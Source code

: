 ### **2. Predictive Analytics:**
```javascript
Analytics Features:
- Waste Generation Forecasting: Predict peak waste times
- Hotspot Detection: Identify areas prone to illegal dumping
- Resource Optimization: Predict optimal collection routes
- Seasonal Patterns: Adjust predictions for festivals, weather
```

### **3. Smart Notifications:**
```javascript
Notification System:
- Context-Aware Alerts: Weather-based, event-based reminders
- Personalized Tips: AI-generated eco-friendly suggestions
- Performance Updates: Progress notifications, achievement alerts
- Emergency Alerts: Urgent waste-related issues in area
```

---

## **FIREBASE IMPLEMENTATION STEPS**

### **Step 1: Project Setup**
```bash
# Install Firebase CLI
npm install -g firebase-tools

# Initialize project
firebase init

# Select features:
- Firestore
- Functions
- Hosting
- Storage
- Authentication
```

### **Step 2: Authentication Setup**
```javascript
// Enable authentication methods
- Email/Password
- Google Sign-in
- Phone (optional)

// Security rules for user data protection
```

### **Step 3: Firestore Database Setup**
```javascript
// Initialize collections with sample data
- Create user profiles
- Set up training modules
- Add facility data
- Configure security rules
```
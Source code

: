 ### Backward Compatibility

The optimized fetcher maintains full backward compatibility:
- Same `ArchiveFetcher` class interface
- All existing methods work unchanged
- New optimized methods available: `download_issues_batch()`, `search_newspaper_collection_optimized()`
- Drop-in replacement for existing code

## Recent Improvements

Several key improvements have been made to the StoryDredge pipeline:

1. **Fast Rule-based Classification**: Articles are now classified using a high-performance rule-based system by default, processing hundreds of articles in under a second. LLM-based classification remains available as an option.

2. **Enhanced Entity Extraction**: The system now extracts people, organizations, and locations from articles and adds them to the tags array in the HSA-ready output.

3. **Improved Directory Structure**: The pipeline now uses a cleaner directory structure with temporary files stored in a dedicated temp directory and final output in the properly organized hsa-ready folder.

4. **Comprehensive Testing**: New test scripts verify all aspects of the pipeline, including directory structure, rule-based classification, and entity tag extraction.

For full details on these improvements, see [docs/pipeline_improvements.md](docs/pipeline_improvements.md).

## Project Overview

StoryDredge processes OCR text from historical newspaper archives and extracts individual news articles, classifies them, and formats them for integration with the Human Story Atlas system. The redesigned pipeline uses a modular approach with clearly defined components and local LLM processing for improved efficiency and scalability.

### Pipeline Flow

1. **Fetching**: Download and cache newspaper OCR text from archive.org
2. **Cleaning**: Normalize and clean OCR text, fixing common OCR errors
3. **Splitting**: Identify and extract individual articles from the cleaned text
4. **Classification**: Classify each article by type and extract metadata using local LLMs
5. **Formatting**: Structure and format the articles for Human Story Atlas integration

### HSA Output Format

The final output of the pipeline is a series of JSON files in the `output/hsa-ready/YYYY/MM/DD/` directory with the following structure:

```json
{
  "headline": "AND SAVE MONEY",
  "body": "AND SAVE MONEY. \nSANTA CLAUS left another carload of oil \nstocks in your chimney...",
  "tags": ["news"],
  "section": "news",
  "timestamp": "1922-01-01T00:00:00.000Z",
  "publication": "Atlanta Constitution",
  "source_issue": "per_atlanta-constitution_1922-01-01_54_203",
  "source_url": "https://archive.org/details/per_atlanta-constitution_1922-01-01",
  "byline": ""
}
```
◆ ◆ ◆ ◆
## Assigned task
Set down the full listing a second time, exactly as given.

## Response to the exercise
Source code

: ### **2. Predictive Analytics:**
```javascript
Analytics Features:
- Waste Generation Forecasting: Predict peak waste times
- Hotspot Detection: Identify areas prone to illegal dumping
- Resource Optimization: Predict optimal collection routes
- Seasonal Patterns: Adjust predictions for festivals, weather
```

### **3. Smart Notifications:**
```javascript
Notification System:
- Context-Aware Alerts: Weather-based, event-based reminders
- Personalized Tips: AI-generated eco-friendly suggestions
- Performance Updates: Progress notifications, achievement alerts
- Emergency Alerts: Urgent waste-related issues in area
```

---

## **FIREBASE IMPLEMENTATION STEPS**

### **Step 1: Project Setup**
```bash
# Install Firebase CLI
npm install -g firebase-tools

# Initialize project
firebase init

# Select features:
- Firestore
- Functions
- Hosting
- Storage
- Authentication
```

### **Step 2: Authentication Setup**
```javascript
// Enable authentication methods
- Email/Password
- Google Sign-in
- Phone (optional)

// Security rules for user data protection
```

### **Step 3: Firestore Database Setup**
```javascript
// Initialize collections with sample data
- Create user profiles
- Set up training modules
- Add facility data
- Configure security rules
```
Source code

: ### Backward Compatibility

The optimized fetcher maintains full backward compatibility:
- Same `ArchiveFetcher` class interface
- All existing methods work unchanged
- New optimized methods available: `download_issues_batch()`, `search_newspaper_collection_optimized()`
- Drop-in replacement for existing code

## Recent Improvements

Several key improvements have been made to the StoryDredge pipeline:

1. **Fast Rule-based Classification**: Articles are now classified using a high-performance rule-based system by default, processing hundreds of articles in under a second. LLM-based classification remains available as an option.

2. **Enhanced Entity Extraction**: The system now extracts people, organizations, and locations from articles and adds them to the tags array in the HSA-ready output.

3. **Improved Directory Structure**: The pipeline now uses a cleaner directory structure with temporary files stored in a dedicated temp directory and final output in the properly organized hsa-ready folder.

4. **Comprehensive Testing**: New test scripts verify all aspects of the pipeline, including directory structure, rule-based classification, and entity tag extraction.

For full details on these improvements, see [docs/pipeline_improvements.md](docs/pipeline_improvements.md).

## Project Overview

StoryDredge processes OCR text from historical newspaper archives and extracts individual news articles, classifies them, and formats them for integration with the Human Story Atlas system. The redesigned pipeline uses a modular approach with clearly defined components and local LLM processing for improved efficiency and scalability.

### Pipeline Flow

1. **Fetching**: Download and cache newspaper OCR text from archive.org
2. **Cleaning**: Normalize and clean OCR text, fixing common OCR errors
3. **Splitting**: Identify and extract individual articles from the cleaned text
4. **Classification**: Classify each article by type and extract metadata using local LLMs
5. **Formatting**: Structure and format the articles for Human Story Atlas integration

### HSA Output Format

The final output of the pipeline is a series of JSON files in the `output/hsa-ready/YYYY/MM/DD/` directory with the following structure:

```json
{
  "headline": "AND SAVE MONEY",
  "body": "AND SAVE MONEY. \nSANTA CLAUS left another carload of oil \nstocks in your chimney...",
  "tags": ["news"],
  "section": "news",
  "timestamp": "1922-01-01T00:00:00.000Z",
  "publication": "Atlanta Constitution",
  "source_issue": "per_atlanta-constitution_1922-01-01_54_203",
  "source_url": "https://archive.org/details/per_atlanta-constitution_1922-01-01",
  "byline": ""
}
```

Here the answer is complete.